Now, the UC Board of Regents is discussing raising the UC tuition by another 32 percent beginning in the Winter 2012 if the state passes an all-cuts budget that would increase to $500 million, cuts that were already signed into law.
“The UC has already been asked to absorb a variety of deep cuts over the last three years,” UC President Mark Yudof said. “And we have strived to maintain our bar-setting quality while also instituting a magnitude of lay-offs, furloughs, hiring freezes and numerous other efficiencies to accommodate those cuts. As a result, in the face of deeper disinvestment, our options are few. And this makes for very hard choices.”
President Yudof went on to call the idea of a 32% midyear fee hike a “nasty scenario.” He said, “It’s not desirable.

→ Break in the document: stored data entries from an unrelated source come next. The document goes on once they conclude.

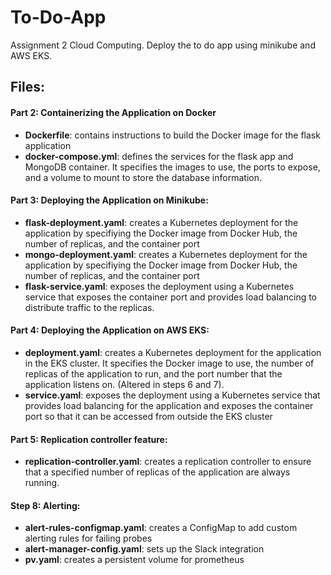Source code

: # To-Do-App
Assignment 2 Cloud Computing.  Deploy the to do app using minikube and AWS EKS.

## Files:
#### Part 2: Containerizing the Application on Docker
- **Dockerfile**: contains instructions to build the Docker image for the flask application
- **docker-compose.yml**: defines the services for the flask app and MongoDB container. It specifies the images to use, the ports to expose, and a volume to mount to
 store the database information.

#### Part 3: Deploying the Application on Minikube:
- **flask-deployment.yaml**: creates a Kubernetes deployment for the application by specifiying the Docker image from Docker Hub, the number of replicas, and the
 container port
- **mongo-deployment.yaml**: creates a Kubernetes deployment for the application by specifiying the Docker image from Docker Hub, the number of replicas, and the
 container port
- **flask-service.yaml**: exposes the deployment using a Kubernetes service that exposes the container port and provides load balancing to distribute traffic to the
 replicas.

#### Part 4: Deploying the Application on AWS EKS:
- **deployment.yaml**: creates a Kubernetes deployment for the application in the EKS cluster. It specifies the Docker image to use, the number of replicas of
 the application to run, and the port number that the application listens on. (Altered in steps 6 and 7).
- **service.yaml**: exposes the deployment using a Kubernetes service that provides load balancing for the application and exposes the container port so
 that it can be accessed from outside the EKS cluster

#### Part 5: Replication controller feature:
- **replication-controller.yaml**: creates a replication controller to ensure that a specified number of replicas of the application are always running.

#### Step 8: Alerting:
- **alert-rules-configmap.yaml**: creates a ConfigMap to add custom alerting rules for failing probes
- **alert-manager-config.yaml**: sets up the Slack integration
- **pv.yaml**: creates a persistent volume for prometheus


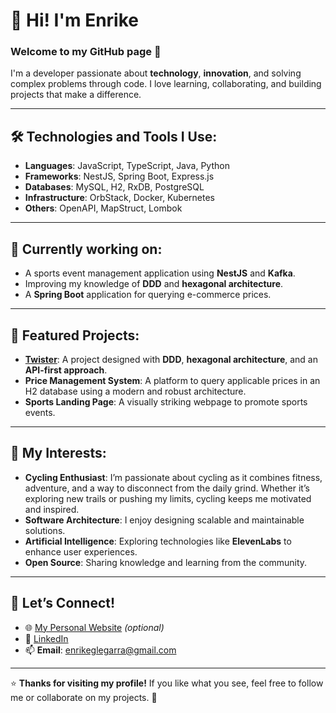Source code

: # 👋 Hi! I'm Enrike

### Welcome to my GitHub page 🚀

I'm a developer passionate about **technology**, **innovation**, and solving complex problems through code. I love learning, collaborating, and building projects that make a difference.

---

## 🛠️ Technologies and Tools I Use:
- **Languages**: JavaScript, TypeScript, Java, Python
- **Frameworks**: NestJS, Spring Boot, Express.js
- **Databases**: MySQL, H2, RxDB, PostgreSQL
- **Infrastructure**: OrbStack, Docker, Kubernetes
- **Others**: OpenAPI, MapStruct, Lombok

---

## 🌱 Currently working on:
- A sports event management application using **NestJS** and **Kafka**.
- Improving my knowledge of **DDD** and **hexagonal architecture**.
- A **Spring Boot** application for querying e-commerce prices.

---

## 🚀 Featured Projects:
- **[Twister](https://github.com/your_username/twister)**: A project designed with **DDD**, **hexagonal architecture**, and an **API-first approach**.
- **Price Management System**: A platform to query applicable prices in an H2 database using a modern and robust architecture.
- **Sports Landing Page**: A visually striking webpage to promote sports events.

---

## 🎯 My Interests:
- **Cycling Enthusiast**: I’m passionate about cycling as it combines fitness, adventure, and a way to disconnect from the daily grind. Whether it’s exploring new trails or pushing my limits, cycling keeps me motivated and inspired.
- **Software Architecture**: I enjoy designing scalable and maintainable solutions.
- **Artificial Intelligence**: Exploring technologies like **ElevenLabs** to enhance user experiences.
- **Open Source**: Sharing knowledge and learning from the community.

---

## 🤝 Let’s Connect!
- 🌐 [My Personal Website](https://yourwebsite.com) *(optional)*
- 💼 [LinkedIn](https://www.linkedin.com/in/enrikegonzalolegarra/)
- 📫 **Email**: enrikeglegarra@gmail.com

---

⭐ **Thanks for visiting my profile!** If you like what you see, feel free to follow me or collaborate on my projects. 🎉
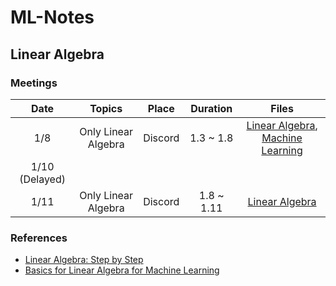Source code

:# ML-Notes

## Linear Algebra

### Meetings

|      Date      |        Topics       |  Place  |  Duration  |                                                                                                                 Files                                                                                                                |
|:--------------:|:-------------------:|:-------:|:----------:|:------------------------------------------------------------------------------------------------------------------------------------------------------------------------------------------------------------------------------------:|
|       1/8      | Only Linear Algebra | Discord |  1.3 ~ 1.8 | [Linear Algebra](https://github.com/enfycius/ML-Notes/blob/main/Linear%20Algebra/1.8/Linear_Algebra__1_8_.pdf), [Machine Learning](https://github.com/enfycius/ML-Notes/blob/main/Machine%20Learning/1.8/Machine_Learning__1_8_.pdf) |
| 1/10 (Delayed) |                     |         |            |                                                                                                                                                                                                                                      |
|      1/11      | Only Linear Algebra | Discord | 1.8 ~ 1.11 |                                                           [Linear Algebra](https://github.com/enfycius/ML-Notes/blob/main/Linear%20Algebra/1.11/Linear_Algebra__1_11_.pdf)                                                           |

### References

* [Linear Algebra: Step by Step](https://www.amazon.com/Linear-Algebra-Step-Kuldeep-Singh/dp/0199654441)
* [Basics for Linear Algebra for Machine Learning](https://www.goodreads.com/book/show/40034773-basics-of-linear-algebra-for-machine-learning)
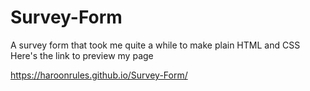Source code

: # Survey-Form
A survey form that took me quite a while to make plain HTML and CSS
Here's the link to preview my page

https://haroonrules.github.io/Survey-Form/ 

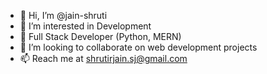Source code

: - 👋 Hi, I’m @jain-shruti
- 👀 I’m interested in Development
- 🌱 Full Stack Developer (Python, MERN)
- 💞️ I’m looking to collaborate on web development projects
- 📫 Reach me at shrutirjain.sj@gmail.com

<!---
jain-shruti/jain-shruti is a ✨ special ✨ repository because its `README.md` (this file) appears on your GitHub profile.
You can click the Preview link to take a look at your changes.
--->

But people have to understand the grave consequences to this university.”
Much as schools and other local governments are suffering under the uncertainty of state funding, the chancellors and UC Regents are having the same difficulty.
UC Regent Monica Lozano remarked this week, “The lack of predictability and the lack of stability is not good for the students, it’s not good for the families and it’s certainly not good for the chancellors who are trying to look ahead.”
The LA Times reported earlier this week, “The threat of such an increase is partly intended to influence debate in Sacramento.”
Moreover, while the state has about $6.6 billion more in revenue than expected, most of that will go to public schools which have seen their funding cut deeply, but none of it would go to higher education.
Two weeks ago the Vanguard reported that UC workers believe they could save hundreds of millions in cost-saving measures that would be able to protect workers from service cuts.
In their budget alternatives, UC workers say that they highlight hundreds of millions in savings that could be realized without balancing the budget on the backs of student and workers, and without risking UC’s ability to recruit and retain the best qualified patient care providers.
At the same time, UC Regents are planning for the worst, which might mean one billion in additional cuts.
According to their plan, they could achieve $260 million in savings simply by bringing UC’s management ratios in line with best practices, from 7-to-1 to 8-to-1. They write, “An analysis of UC’s payroll data reveals the system-wide ratio of non-management employees to management is about 7-to-1. In contrast, the Texas state government, where UC President Yudof formerly worked at the University of Texas, mandates a worker-to-management ratio of 11-to-1.”
They cite a UC Berkeley study on Operational Efficiency that supports the “conclusion that UC is saddled with growing layers of unnecessary management.”
They write in a briefing memo, “For instance, supervisors at Berkeley’s campus oversee an average of just 4 persons. Systemwide, UC’s employee-to-management ratio is 7 employees to 1 manager.”
The report adds, “Since at least 2004, UC’s management has grown twice as fast as non-management employees. In addition, $1.6 billion in cash compensation went to management in 2009. That’s 8% of the entire UC budget. Managerial bloat is a costly systemic problem throughout all levels of UC.”
They also find that more than $20 million in savings could be achieved by eliminating extra perks for 1,000 of UC’s highest paid. Senior managers receive a number of supplemental health, welfare, and retirement benefits. In addition, many who receive these benefits are paid through state funds, meaning a significant share of their benefits are also state funded.
Two years ago in July of 2009, I wrote of “The End of the California Dream.”
In the 1950s California led the way with an innovative and unprecedented higher education that would enable anyone who wished to, to attend a four-year college and get a college degree. For the next half century, California had a higher education system second to none in the world. There was the world-class University of California system that would take the top tier of studenta and the California State University system that would admit virtually anyone, initially at no cost and but even to this day one of the best deals around.
If this is the worst economic downturn since the Great Depression, one of the biggest victims will be the California Dream of an accessible and affordable college education.
Since then, things have only gotten worse as higher education has had to endure cuts, furloughs and repeated rate hikes. While California higher education may still be a good buy – a relatively inexpensive education that gives good quality, it is becoming increasingly expensive to put the next generation in school.
Moreover, CSU has taken on huge cuts as well. And the community college system is no longer the point of access for thousands of students to simply show up and put themselves on track for either an associate’s degree or a chance to transfer to a four-year school to get a bachelor’s degree.
We have cut deeply into our investment in the future from K-12, to the community college’s, to CSU and UC. We have priced higher education out of the range of many students, while cutting back on support programs and other services.
These are people that we rely on to run the economy of the future, which will be more reliant on high tech and other skills. These are people that we hope will enable the US to maintain its innovative and technical advantage over East Asian, China, Europe and the rest of the emerging world.
As I have called for so many times, it is time to re-think our priorities.